ISO/IEC JTC 1/SC34 N323

ISO/IEC JTC 1/SC34

Information Technology --

Document Description and Processing Languages

TITLE: Guide to the topic map standards
SOURCE: SC34
PROJECT: ISO 13250
PROJECT EDITOR: M. Biezunski, S. Newcomb, and M. Bryan
STATUS:
ACTION: For information
DATE: 2002-06-23
DISTRIBUTION: JTC1, SC34 and Liaisons
REFER TO:
SUPERSEDES: N278
REPLY TO: Dr. James David Mason
(ISO/IEC JTC1/SC34 Chairman)
Y-12 National Security Complex
Bldg. 9113, M.S. 8208
Oak Ridge, TN 37831-8208 U.S.A.
Telephone: +1 865 574-6973
Facsimile: +1 865 574-18964
Network: [email protected]
http://www.y12.doe.gov/sgml/sc34/
ftp://ftp.y12.doe.gov/pub/sgml/sc34/

Ms. Sara Hafele, ISO/IEC JTC 1/SC 34 Secretariat
American National Standards Institute
11 West 42nd Street
New York, NY 10036
Tel: +1 212 642 4976
Fax: +1 212 840 2298
Email: [email protected]

Guide to the topic map standardization

This document is a guide to the current topic maps standardization activities. It describes what is currently being done, the problems that need to be solved, and how those problems came to be. (In the opposite order, for ease of understanding.)

It is hoped that this guide will enable outsiders to the process to understand what is happening, and make it easier for them to contribute to the process.

The past

The topic maps work started out within the International Organization for Standardization (ISO), in a part of it today known as SC 34 (SC is short for subcommittee). This subcommittee works with SGML, DSSSL, HyTime, font standards, topic maps, the new XML schema language framework called DSDL, and other things. SC34 is divided into three working groups (WGs), and the topic maps work is done by WG3.

The first substantial result of the topic maps effort was ISO 13250:2000, an ISO standard that defined a syntax for topic maps. This syntax was an SGML DTD, which used the ISO 10744 HyTime standard for linking and addressing, and so the syntax is known as HyTM (short for HyTime Topic Maps). When HyTM was completed, there were three known issues with the syntax.

It is not an XML syntax
HyTM was specified using SGML, and as most people use XML, it was recognized that an XML version would be needed.
It is not a complete DTD
The HyTM syntax does not specify how references to external documents are to be represented, nor what syntax is to be used for internal references. The result was that each topic map software developer made its own HyTM version, derived from the standard HyTM DTD.
It does not use URIs for external references
A syntax which does not use URIs does not integrate well into a web context, and it was generally recognized that it was an important requirement that topic maps be able to do so.
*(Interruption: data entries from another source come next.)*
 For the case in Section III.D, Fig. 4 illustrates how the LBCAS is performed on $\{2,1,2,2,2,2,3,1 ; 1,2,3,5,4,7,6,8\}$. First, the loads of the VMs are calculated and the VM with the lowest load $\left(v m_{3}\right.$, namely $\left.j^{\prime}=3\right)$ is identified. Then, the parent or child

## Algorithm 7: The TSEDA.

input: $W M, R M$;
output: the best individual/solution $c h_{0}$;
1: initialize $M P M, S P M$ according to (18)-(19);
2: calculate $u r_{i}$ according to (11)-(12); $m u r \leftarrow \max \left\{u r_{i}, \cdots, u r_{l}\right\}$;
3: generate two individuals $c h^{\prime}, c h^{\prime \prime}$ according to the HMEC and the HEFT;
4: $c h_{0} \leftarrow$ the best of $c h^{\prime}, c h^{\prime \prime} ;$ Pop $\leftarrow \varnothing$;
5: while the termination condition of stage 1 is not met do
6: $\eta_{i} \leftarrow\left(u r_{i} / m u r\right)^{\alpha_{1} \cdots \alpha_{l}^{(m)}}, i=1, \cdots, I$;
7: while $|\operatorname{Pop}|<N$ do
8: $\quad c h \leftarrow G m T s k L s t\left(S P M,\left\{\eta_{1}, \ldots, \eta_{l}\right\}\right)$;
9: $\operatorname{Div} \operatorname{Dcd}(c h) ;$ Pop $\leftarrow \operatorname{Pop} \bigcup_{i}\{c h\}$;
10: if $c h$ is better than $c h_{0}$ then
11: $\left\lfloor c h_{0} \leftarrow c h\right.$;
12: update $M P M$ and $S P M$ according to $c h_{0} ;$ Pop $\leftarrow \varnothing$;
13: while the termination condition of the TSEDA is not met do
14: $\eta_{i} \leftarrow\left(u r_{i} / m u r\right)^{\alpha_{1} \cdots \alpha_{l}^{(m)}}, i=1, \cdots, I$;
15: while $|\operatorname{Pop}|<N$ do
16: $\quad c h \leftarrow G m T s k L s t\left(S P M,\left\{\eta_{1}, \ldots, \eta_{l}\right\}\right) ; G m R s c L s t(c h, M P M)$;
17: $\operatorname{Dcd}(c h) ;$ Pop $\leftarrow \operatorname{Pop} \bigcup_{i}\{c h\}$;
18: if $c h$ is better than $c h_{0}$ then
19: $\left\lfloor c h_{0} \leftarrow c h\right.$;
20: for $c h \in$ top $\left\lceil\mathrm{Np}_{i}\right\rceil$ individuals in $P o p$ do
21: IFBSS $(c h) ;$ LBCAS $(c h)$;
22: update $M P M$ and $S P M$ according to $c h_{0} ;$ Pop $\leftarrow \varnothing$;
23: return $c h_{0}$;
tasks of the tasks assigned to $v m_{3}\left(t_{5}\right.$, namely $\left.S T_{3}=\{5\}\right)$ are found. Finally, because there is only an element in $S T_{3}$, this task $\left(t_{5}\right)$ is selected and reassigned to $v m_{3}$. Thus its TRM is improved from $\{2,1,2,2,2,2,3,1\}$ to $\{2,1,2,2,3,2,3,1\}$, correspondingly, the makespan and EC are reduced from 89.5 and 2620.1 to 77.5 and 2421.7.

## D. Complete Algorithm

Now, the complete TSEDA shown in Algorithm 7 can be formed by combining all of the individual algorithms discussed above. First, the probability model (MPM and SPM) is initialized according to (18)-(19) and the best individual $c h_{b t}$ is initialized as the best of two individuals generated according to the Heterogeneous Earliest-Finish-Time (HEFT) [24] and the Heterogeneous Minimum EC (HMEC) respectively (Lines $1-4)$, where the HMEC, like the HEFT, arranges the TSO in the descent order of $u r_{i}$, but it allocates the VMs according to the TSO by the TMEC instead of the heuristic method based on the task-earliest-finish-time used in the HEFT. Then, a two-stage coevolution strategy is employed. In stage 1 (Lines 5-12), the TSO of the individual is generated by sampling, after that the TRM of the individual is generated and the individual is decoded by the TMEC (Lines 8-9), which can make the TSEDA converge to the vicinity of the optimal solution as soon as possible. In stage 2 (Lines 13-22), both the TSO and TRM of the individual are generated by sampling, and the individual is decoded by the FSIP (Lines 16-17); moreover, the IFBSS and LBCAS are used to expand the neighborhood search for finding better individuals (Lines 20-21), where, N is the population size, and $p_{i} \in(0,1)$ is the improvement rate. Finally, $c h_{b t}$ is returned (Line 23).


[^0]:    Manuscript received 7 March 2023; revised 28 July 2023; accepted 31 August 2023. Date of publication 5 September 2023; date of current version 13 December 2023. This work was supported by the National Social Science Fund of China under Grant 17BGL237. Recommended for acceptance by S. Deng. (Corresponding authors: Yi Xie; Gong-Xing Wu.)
In order to resolve these issues and adapt topic maps to the web the TopicMaps.Org organization was set up to create a new topic map syntax based on XML and URIs. The syntax TopicMaps.Org created is known as XTM (XML Topic Maps), and solves the problems described above. Today, the HyTM syntax is rarely used, as most people use XTM, precisely for these three reasons.

In October 2001 the XTM DTD was accepted into ISO 13250, and so the second edition of ISO 13250 now contains two syntaxes: HyTM and XTM.

The present

Some problems remain, however. The current ISO 13250 defines two interchange syntaxes (XTM and HyTM), but does not explain how they relate to one another. There are a number of non-trivial differences between the syntaxes, which is what makes this a problem. For example, the structure of topic names is different in the two syntaxes. In HyTM the structure of names is as shown below.

  <topname scope="...">
    <basename scope="...">...</basename>
    <dispname scope="...">...</dispname>
    <sortname scope="...">...</sortname>
  </topname>

In XTM, however, the structure is as shown below.

  <baseName>
    <scope>...</scope>
    <baseNameString>...</baseNameString>
    <variant>
      <parameters>...</parameters>
      <variantName>...</variantName>
    </variant>
  </baseName>

The problem is how to relate display and sort names to variant names, and also how the different ways to specify scope match up. This is just one example of the differences between the two syntaxes, and given these differences, it is not obvious how to map between them. This is a problem, since implementors are likely to choose different approaches, and this is likely to cause interoperability problems.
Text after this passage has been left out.